Friday Morning Fish Fry

Every once in a while, S.F. Chronicle columnist Herb Cain would put together a column of bits and pieces, so-called 3-dot journalism,  and he would call it “Friday Morning Fish Fry.” I’m still unscrambling things from my month on the road, so here’s an interim bunch of disconnected facts:

It’s an iPhone world I live in a small-town. Most days I only see a few people. Spending weeks in the cities among 1000s of people, it struck me how everyone is connected via smartphones. I’m not into that level of communication, so the extent of phone calling, texting, googling, is um, awesome. It’s the way the world is out there — yow!

AirBnB I guess I really don’t get out much in the world. What I didn’t realize re AirBnB is that many of these are rooms in homes where it’s like you have a roommate. Shared bathroom, kitchen, living room. My 2 AirBnB experiences were very good, but I think I lucked out. A lot of those rooms on the website look pretty grim.

Dylan fans The Bootleg Series, Volume 12, a 6-CD set is a whole new level. Shows how the ’65-’66 songs were constructed. They’d do 14 takes. Listening to disc 6 today lifted me out of my weeks-old funk. Oh mama, can this really be the end…

Skateboarding Yesterday I thought: realistically, at age 82, I can’t afford any more accidents. This shoulder operation wasn’t due to skating, but the other shoulder and the broken arm were. Plus they’re have been a lot of close calls. I’m thinking of hanging it up, or at least drastically cutting down the frequency. Is that mature or what?

My book on the ’60s I’m fiddling with it, to see if it seems a go. Scanning some of my photos from the ’60s is like stepping back in time. I’ve never seen (i.e. printed) many of these.

At left, The Lovin’ Spoonful, John Sebastian on right, at Cafe Wha’ in NYC, Fall, 1965, shot during my month-long hitchhiking trip across the country

I’ve got a different take on what went on then, as opposed to the frenzy of “Summer of Love” TV shows, articles, museum exhibits.

About Lloyd Kahn

Lloyd Kahn started building his own home in the early '60s and went on to publish books showing homeowners how they could build their own homes with their own hands. He got his start in publishing by working as the shelter editor of the Whole Earth Catalog with Stewart Brand in the late '60s. He has since authored six highly-graphic books on homemade building, all of which are interrelated. The books, "The Shelter Library Of Building Books," include Shelter, Shelter II (1978), Home Work (2004), Builders of the Pacific Coast (2008), Tiny Homes (2012), and Tiny Homes on the Move (2014). Lloyd operates from Northern California studio built of recycled lumber, set in the midst of a vegetable garden, and hooked into the world via five Mac computers. You can check out videos (one with over 450,000 views) on Lloyd by doing a search on YouTube:

3 Responses to Friday Morning Fish Fry

  1. Lloyd, I want you to quit skateboarding because I'm selfish as hell, I want to read your 60's book! Seriously, as a middle-aged person, I do what I can to avoid injury these days. It's just not worth it.
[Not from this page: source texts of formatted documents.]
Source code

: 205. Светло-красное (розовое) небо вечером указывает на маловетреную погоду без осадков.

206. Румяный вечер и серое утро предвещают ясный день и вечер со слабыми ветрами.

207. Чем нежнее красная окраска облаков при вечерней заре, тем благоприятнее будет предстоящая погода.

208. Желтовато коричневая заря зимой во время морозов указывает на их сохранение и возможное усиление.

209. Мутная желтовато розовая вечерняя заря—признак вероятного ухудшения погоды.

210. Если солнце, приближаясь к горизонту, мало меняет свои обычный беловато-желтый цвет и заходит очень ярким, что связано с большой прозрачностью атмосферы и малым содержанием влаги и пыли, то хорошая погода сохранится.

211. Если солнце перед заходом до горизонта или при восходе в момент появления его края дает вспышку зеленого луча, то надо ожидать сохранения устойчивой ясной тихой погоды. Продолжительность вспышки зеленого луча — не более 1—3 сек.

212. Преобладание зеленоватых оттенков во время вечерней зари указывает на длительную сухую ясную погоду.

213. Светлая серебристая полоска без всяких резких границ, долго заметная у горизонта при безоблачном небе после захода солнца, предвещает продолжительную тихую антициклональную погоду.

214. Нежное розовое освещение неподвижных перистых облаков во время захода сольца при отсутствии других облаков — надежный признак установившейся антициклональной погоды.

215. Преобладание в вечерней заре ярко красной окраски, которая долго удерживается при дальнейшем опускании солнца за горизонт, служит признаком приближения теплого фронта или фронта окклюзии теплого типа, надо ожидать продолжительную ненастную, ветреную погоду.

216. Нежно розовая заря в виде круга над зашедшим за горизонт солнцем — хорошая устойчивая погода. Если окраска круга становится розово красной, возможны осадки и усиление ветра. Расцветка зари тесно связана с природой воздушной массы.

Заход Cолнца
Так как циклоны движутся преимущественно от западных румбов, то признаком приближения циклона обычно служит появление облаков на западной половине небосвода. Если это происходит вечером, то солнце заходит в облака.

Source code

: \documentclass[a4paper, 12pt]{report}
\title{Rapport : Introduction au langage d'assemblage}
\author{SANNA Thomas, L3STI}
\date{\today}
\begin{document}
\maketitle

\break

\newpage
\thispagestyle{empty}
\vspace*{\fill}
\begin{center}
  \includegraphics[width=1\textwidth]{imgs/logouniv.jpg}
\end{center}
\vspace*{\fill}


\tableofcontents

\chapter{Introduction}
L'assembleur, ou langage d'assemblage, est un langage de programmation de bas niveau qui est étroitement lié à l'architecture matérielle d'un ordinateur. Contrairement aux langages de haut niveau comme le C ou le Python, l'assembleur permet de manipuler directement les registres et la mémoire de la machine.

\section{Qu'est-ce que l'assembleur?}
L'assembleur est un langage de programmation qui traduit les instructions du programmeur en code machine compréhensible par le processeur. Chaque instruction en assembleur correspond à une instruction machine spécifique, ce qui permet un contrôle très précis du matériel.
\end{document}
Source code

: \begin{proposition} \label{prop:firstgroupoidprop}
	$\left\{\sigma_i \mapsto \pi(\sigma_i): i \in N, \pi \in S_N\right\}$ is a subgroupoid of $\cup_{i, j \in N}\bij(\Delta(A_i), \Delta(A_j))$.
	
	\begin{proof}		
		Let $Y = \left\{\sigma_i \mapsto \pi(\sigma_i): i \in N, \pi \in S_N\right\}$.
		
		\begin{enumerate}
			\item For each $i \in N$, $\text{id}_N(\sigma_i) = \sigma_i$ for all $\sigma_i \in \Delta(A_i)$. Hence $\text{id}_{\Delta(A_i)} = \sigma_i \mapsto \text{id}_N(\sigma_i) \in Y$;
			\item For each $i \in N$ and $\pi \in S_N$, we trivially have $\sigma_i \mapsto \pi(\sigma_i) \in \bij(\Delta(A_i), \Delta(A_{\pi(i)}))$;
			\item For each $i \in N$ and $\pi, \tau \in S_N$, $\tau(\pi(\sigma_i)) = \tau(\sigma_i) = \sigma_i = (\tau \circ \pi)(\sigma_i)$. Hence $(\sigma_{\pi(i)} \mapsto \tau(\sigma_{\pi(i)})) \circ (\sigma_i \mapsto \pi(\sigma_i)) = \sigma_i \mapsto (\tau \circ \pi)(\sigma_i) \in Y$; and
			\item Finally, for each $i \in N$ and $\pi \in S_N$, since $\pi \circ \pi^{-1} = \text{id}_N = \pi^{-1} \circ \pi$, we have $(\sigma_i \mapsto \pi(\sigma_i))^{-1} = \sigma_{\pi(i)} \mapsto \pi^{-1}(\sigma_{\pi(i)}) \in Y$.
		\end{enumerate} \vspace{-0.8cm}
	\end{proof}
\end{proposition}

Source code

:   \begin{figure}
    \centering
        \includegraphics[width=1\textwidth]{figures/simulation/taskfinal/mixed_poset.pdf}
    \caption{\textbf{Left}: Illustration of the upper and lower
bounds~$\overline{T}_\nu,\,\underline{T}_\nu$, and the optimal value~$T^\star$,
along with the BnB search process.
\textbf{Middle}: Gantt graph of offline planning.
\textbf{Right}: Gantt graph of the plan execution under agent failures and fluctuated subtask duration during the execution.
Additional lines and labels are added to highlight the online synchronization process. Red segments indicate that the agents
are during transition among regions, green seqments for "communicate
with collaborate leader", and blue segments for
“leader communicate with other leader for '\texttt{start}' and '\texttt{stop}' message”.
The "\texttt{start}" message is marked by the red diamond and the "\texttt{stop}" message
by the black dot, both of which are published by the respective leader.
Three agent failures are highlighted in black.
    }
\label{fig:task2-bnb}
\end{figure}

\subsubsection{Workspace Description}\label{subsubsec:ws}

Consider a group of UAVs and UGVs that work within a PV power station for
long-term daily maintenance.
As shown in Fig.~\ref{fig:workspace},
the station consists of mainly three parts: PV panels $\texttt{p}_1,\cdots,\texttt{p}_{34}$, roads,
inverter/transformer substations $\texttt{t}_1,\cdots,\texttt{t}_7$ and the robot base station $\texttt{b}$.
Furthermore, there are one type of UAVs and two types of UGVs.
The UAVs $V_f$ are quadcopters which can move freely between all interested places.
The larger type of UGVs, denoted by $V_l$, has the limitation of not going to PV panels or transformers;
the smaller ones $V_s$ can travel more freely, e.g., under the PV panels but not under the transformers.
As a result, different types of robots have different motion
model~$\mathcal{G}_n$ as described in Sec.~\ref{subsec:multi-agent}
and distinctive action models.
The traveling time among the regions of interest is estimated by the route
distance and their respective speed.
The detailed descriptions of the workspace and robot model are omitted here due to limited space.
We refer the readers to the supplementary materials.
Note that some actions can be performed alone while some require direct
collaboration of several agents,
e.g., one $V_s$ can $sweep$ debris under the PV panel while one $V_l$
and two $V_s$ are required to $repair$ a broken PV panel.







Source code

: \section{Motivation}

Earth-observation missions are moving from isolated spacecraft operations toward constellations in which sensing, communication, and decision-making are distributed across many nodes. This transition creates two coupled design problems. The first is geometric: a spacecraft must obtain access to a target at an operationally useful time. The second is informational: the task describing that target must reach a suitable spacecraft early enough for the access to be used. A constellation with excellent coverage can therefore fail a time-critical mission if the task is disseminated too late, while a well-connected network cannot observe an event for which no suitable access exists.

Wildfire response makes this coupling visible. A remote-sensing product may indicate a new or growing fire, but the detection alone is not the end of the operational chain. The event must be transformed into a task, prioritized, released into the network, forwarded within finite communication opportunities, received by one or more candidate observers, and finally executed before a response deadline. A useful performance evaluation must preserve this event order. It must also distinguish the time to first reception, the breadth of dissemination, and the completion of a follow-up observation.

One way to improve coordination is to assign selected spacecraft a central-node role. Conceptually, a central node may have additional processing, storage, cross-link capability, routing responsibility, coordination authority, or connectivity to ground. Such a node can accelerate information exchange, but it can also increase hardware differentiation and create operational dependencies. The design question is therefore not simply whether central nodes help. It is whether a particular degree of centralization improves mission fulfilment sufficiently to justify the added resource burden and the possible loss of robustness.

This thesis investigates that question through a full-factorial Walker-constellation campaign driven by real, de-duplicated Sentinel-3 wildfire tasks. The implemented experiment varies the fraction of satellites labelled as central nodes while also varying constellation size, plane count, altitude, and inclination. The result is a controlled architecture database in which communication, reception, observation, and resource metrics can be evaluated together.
  2. Well…..I was selfishly awaiting your take on a wonderous birth of a different consciousness in a book-length form but once you said Shelter Publications is running on empty, I became, alternatively, a bit afraid there will not ever be time for your book and then afraid for the company. You and your company are a bit of sanity in whatever this is today. I appreciate so very much that it's about people doing for themselves, from keeping fit to building their own spaces and in all of it, building their own resilience….which leads to people's bodies and their resilience….you done good, fine sir, and life is for living but, the limits apply in the most mundane things, so a little care of one's carriage is a good thing.
    Write your book!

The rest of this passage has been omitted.